BEGIN

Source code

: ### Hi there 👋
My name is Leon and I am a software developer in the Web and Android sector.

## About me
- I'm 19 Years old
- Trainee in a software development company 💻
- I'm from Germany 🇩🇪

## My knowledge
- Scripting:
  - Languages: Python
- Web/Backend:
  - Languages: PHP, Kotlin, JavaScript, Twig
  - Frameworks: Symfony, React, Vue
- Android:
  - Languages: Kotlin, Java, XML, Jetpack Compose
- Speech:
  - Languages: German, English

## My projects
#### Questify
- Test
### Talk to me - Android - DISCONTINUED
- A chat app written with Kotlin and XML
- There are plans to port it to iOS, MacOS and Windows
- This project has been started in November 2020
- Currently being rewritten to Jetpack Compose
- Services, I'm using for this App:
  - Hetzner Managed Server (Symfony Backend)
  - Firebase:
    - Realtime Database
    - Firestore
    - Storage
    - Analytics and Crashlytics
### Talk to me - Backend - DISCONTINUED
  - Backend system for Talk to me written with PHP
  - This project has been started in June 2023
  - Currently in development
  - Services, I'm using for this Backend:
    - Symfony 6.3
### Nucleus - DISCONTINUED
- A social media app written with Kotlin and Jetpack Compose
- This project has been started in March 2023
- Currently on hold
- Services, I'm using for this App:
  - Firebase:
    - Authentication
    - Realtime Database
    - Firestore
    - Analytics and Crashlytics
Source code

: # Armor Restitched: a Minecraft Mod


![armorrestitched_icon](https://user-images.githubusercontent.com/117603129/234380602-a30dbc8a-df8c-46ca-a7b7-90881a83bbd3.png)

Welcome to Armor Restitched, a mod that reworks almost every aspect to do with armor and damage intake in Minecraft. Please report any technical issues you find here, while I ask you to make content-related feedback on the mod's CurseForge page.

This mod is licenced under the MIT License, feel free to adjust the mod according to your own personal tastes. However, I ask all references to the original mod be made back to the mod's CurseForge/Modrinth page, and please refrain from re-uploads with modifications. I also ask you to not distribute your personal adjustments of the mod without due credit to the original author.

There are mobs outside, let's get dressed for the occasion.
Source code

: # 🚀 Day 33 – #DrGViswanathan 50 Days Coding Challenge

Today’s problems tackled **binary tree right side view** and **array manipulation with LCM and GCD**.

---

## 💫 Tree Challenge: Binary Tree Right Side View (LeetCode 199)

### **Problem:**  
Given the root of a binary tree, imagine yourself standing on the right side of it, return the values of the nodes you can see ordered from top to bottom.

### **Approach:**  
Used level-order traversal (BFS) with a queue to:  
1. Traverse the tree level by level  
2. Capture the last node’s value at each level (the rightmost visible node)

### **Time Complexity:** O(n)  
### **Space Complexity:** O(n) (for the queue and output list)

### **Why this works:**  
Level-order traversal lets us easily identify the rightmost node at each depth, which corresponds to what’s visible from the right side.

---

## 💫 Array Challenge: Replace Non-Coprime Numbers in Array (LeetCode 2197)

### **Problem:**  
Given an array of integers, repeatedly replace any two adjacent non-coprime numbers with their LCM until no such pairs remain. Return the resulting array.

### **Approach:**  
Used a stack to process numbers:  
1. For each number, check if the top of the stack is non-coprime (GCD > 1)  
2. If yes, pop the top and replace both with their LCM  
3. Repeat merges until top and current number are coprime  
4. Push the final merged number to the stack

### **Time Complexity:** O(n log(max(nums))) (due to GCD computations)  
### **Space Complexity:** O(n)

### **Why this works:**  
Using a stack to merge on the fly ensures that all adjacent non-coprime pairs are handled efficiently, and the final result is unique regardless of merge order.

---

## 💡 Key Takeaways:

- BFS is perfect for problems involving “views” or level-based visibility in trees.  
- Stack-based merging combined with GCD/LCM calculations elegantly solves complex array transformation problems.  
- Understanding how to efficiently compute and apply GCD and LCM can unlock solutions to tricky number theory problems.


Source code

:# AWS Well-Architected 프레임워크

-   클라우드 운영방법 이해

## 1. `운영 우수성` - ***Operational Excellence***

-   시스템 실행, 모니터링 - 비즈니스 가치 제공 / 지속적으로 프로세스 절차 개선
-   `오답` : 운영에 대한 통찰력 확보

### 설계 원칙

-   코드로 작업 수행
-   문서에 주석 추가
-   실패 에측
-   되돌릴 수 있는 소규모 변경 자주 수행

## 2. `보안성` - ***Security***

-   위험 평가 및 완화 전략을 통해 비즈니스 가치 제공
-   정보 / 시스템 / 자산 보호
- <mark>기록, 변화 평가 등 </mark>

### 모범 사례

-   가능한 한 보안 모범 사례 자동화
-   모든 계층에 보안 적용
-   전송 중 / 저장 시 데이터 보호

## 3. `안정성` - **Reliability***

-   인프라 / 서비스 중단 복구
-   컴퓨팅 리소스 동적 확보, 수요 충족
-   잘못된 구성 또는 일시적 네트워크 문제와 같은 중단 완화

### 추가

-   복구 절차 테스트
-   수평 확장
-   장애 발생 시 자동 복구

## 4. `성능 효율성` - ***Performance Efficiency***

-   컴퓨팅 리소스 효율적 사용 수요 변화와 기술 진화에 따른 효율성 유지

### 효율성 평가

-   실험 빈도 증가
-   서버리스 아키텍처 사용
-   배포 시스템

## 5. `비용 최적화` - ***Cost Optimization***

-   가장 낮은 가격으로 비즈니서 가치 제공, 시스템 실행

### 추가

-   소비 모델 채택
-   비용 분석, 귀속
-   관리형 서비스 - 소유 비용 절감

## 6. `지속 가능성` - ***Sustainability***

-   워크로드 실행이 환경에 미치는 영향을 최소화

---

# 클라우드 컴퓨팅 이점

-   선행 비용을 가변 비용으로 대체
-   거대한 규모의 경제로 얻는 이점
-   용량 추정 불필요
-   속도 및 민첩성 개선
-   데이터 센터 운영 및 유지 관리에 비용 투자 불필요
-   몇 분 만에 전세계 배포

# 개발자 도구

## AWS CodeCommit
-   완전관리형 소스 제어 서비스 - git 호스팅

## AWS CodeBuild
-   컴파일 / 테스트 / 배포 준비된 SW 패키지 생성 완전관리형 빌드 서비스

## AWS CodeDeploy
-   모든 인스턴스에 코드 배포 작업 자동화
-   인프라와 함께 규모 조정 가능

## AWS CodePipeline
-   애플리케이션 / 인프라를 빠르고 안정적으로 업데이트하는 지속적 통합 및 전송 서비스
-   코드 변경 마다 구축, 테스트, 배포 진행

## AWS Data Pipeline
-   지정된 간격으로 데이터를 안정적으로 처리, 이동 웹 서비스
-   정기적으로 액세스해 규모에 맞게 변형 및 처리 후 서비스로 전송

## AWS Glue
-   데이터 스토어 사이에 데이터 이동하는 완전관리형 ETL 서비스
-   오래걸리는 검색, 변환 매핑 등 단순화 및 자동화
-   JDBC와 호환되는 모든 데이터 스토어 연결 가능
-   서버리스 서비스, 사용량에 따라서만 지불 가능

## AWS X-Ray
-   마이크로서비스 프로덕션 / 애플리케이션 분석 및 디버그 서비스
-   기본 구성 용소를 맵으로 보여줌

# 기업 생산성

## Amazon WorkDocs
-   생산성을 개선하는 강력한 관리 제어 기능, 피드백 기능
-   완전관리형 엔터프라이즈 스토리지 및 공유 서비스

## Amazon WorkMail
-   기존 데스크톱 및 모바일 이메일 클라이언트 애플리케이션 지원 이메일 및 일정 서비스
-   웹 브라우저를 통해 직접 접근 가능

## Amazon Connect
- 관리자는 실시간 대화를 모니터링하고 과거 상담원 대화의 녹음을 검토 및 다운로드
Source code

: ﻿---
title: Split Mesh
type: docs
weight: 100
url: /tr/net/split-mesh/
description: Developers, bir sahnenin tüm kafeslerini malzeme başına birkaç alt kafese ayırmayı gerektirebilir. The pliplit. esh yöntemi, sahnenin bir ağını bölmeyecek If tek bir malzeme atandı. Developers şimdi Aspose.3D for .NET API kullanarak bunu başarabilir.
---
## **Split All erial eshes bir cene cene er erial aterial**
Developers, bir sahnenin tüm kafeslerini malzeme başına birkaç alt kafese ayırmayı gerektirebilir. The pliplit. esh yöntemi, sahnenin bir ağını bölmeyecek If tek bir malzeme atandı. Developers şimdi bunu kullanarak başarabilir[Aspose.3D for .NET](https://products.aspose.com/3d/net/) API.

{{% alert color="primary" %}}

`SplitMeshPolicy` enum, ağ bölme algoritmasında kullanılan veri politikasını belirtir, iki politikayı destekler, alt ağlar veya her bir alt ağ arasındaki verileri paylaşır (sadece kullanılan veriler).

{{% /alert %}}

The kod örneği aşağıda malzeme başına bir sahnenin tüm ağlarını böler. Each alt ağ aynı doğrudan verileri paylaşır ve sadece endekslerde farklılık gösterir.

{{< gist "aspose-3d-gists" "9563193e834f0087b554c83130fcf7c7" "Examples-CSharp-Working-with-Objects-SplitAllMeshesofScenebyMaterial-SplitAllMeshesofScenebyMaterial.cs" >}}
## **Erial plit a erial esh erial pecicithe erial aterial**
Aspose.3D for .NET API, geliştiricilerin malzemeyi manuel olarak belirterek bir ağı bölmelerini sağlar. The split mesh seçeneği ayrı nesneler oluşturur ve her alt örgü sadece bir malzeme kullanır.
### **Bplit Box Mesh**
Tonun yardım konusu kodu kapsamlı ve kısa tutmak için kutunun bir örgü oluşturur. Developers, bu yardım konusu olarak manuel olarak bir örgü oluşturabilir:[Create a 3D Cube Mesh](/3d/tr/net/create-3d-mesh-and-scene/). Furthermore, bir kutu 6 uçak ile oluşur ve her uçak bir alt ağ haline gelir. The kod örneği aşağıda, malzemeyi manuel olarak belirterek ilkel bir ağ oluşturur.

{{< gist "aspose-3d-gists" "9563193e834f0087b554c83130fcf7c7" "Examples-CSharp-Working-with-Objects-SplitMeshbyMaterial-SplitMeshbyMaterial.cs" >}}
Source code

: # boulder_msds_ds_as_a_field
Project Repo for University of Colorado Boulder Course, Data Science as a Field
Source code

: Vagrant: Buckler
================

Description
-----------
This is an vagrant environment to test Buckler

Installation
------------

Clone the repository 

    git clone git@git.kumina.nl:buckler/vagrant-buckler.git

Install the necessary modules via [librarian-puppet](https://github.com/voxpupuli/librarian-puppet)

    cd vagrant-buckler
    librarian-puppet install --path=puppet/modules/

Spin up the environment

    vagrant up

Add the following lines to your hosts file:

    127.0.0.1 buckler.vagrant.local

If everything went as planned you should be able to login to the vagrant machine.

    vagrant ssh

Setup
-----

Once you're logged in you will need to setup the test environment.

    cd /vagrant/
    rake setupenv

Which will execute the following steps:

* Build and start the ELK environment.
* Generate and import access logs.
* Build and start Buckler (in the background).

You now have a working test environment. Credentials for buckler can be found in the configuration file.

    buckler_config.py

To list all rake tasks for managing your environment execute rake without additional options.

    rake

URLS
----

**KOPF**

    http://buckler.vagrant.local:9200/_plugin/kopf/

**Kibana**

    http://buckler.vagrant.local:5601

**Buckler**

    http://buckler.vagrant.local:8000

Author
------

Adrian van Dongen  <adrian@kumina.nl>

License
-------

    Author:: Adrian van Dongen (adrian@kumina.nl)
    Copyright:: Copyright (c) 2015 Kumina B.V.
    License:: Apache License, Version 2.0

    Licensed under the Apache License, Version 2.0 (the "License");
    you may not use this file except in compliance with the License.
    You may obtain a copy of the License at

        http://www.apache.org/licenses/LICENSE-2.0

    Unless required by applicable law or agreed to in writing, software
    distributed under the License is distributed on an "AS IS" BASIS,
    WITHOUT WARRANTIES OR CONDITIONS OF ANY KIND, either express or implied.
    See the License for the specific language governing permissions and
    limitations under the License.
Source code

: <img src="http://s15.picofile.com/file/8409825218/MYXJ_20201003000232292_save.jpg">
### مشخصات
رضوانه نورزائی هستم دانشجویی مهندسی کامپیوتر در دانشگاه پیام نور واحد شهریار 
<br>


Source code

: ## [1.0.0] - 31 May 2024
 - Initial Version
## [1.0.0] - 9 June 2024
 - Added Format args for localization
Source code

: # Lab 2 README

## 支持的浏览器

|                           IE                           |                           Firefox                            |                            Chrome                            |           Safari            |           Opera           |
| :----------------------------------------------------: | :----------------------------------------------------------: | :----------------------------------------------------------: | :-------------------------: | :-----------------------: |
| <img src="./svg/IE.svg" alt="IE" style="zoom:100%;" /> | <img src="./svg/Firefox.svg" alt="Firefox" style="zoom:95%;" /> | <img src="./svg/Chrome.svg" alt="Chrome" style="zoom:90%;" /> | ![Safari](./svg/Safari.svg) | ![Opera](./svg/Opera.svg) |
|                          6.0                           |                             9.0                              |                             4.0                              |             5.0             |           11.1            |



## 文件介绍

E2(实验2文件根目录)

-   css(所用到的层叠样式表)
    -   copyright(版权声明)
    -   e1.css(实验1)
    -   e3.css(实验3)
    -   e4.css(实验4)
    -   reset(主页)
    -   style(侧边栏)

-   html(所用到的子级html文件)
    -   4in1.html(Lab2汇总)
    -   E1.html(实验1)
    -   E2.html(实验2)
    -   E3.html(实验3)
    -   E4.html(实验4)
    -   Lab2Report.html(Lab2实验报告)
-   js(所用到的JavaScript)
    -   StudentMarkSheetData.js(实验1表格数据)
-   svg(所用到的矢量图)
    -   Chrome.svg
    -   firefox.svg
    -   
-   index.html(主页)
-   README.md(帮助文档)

END

§ **Activity**
Say how many lines in the records hold the string "execute", and say nothing else.

§ **Answer box**
2